A doctor at VN Desai Hospital confirmed that it did not have any trained doctors who regularly handled ICU patients.

A staff member at VN Desai Hospital confirmed that oftentimes there aren’t enough trained doctors to handle ICU patients.

“When a pregnant woman is breathless, it’s not normal. She needs immediate attention,” the doctor said, explaining why the woman was referred to Nair Hospital.

Along similar lines, the MW Desai Hospital referred a 23-year-old suspected dengue patient to another centre due to lack of ICU beds and qualified staff, even though the patient had high fever and was vomiting. An 85-year-old man with similar symptoms was also turned away in September for the same reason.

“When there are difficult cases in MW Desai or VN Desai (hospitals), patients are referred to the Jogeshwari trauma care hospital,” a doctor with a BMC-run run hospital told HT. “From Bhagwati Hospital in Borivali, they are referred to Shatabdi Hospital in Kandivali while the Bhabha hospitals in Bandra and Kurla usually refer patients to Cooper Hospital.”

When HT visited Rajawadi Hospital last Thursday, several patients who had been referred there by other hospitals in Govandi were seen waiting outside the premises.

“We just keep getting sent from one hospital to another,” a patient’s relative rued.

Problems with outsourcing

The BMC has been hiring critical care specialists on contract through agencies for nearly a decade now to close the yawning gap between the number of vacant posts and available doctors, sources in the civic body said.
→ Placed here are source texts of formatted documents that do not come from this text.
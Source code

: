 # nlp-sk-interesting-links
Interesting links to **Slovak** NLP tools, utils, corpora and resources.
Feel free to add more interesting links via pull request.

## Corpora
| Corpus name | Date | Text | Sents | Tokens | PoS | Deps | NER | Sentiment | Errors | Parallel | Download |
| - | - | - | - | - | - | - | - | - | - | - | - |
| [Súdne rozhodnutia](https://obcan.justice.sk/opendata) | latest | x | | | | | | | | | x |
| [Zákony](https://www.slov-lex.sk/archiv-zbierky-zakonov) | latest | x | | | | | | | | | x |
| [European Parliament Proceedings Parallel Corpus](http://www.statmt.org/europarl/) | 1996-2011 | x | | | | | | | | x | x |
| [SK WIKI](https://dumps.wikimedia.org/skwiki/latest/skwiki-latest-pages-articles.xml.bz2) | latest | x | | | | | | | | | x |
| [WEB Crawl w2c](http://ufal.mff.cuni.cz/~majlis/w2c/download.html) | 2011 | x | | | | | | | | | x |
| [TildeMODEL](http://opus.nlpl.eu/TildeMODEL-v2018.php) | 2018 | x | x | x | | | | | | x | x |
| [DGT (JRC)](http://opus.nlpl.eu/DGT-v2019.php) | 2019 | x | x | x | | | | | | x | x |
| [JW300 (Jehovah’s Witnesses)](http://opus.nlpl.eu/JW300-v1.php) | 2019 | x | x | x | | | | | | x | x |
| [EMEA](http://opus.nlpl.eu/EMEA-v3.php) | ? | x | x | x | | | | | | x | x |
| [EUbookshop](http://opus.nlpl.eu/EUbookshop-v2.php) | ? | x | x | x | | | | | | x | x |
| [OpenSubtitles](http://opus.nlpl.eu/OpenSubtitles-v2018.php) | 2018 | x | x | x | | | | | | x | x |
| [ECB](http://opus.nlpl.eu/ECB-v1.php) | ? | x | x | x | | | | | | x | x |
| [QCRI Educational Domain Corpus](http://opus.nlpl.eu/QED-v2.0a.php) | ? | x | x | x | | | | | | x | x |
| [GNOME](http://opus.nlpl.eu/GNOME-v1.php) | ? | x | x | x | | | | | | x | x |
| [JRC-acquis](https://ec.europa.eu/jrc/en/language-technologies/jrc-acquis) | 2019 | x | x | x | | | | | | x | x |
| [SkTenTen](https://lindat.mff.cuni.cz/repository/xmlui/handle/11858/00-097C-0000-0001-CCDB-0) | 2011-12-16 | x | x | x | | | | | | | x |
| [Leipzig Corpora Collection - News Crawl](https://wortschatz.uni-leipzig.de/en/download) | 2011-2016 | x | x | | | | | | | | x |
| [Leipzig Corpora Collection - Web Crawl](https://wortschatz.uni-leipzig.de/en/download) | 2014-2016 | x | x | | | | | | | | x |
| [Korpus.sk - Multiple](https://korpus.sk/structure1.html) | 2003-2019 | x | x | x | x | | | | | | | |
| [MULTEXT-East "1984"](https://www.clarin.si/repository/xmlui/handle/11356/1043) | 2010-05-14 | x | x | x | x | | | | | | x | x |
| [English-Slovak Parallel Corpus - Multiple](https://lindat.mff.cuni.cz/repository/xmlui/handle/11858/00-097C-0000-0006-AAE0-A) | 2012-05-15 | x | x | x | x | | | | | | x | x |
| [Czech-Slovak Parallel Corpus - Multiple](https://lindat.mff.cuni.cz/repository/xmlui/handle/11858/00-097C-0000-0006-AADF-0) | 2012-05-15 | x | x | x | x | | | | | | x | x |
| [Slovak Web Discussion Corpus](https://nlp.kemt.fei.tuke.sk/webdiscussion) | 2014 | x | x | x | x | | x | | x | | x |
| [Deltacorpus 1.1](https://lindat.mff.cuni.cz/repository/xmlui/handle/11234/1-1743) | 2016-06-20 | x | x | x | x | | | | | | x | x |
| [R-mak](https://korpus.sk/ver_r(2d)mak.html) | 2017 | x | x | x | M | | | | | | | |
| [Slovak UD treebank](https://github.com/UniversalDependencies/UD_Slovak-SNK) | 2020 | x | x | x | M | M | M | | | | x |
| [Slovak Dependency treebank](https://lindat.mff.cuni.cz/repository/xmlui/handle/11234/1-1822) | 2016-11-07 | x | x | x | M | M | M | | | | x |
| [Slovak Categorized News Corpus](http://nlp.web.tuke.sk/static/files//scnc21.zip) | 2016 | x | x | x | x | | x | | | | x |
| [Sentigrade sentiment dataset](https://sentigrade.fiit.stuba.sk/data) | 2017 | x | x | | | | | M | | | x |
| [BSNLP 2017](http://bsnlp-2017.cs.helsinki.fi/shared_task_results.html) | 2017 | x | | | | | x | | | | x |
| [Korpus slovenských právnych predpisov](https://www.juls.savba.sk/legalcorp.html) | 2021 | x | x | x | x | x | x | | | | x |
But the agencies often deploy underqualified staff, including ayurvedic doctors or general practitioners, in ICUs under false registrations, the sources added.

“Whenever ICU services are privatised or given to contractors, we see ayurvedic or homeopathic doctors being deputed in the ICU, even though they do not have any training in ICU management,” a doctor from a BMC-run hospital said.

The civic body has, in the past, taken punitive action against several agencies for hiring unqualified doctors. This has made the agencies wary of taking up fresh contracts, so much so that no bids have been received for the tender floated last month, according to BMC health officials.

However, healthcare activists and civil society groups allege the civic body is normalising temporary fixes instead of hiring permanent critical care specialists.

“Once you privatise such essential services, accountability disappears,” said Shubham Kothari from the Aspatal Bachao Neejikaran Hatao Kruti Samiti (Save Hospitals Halt Privatisation Action Committee). “ICU management requires trained anesthesiologists, intensivists, and MD physicians, not rotating contract staff.”

Unwilling staff

Senior civic health officials told HT that until intensivists are hired contractually, existing staff and doctors at the hospitals would manage ICUs. But though the BMC routinely assigns ICU duties to DNB residents, they often do not report for work or skip shifts, sources in several BMC-run hospitals told HT.

“They just punch in for attendance, then leave. If asked to handle ICU duty, they threaten to resign. So the hospital too does not push them,” said a staff member at a BMC-run hospital, requesting not to be identified. The DNB residents don’t want to take up continuous ICU duty because there’s no proper supervision, the administrator said.

HT reached out to deputy municipal commissioner Sharad Ughade, seeking clarifications about the fresh move to hire intensivists on contract basis. But the official did not respond to calls or texts.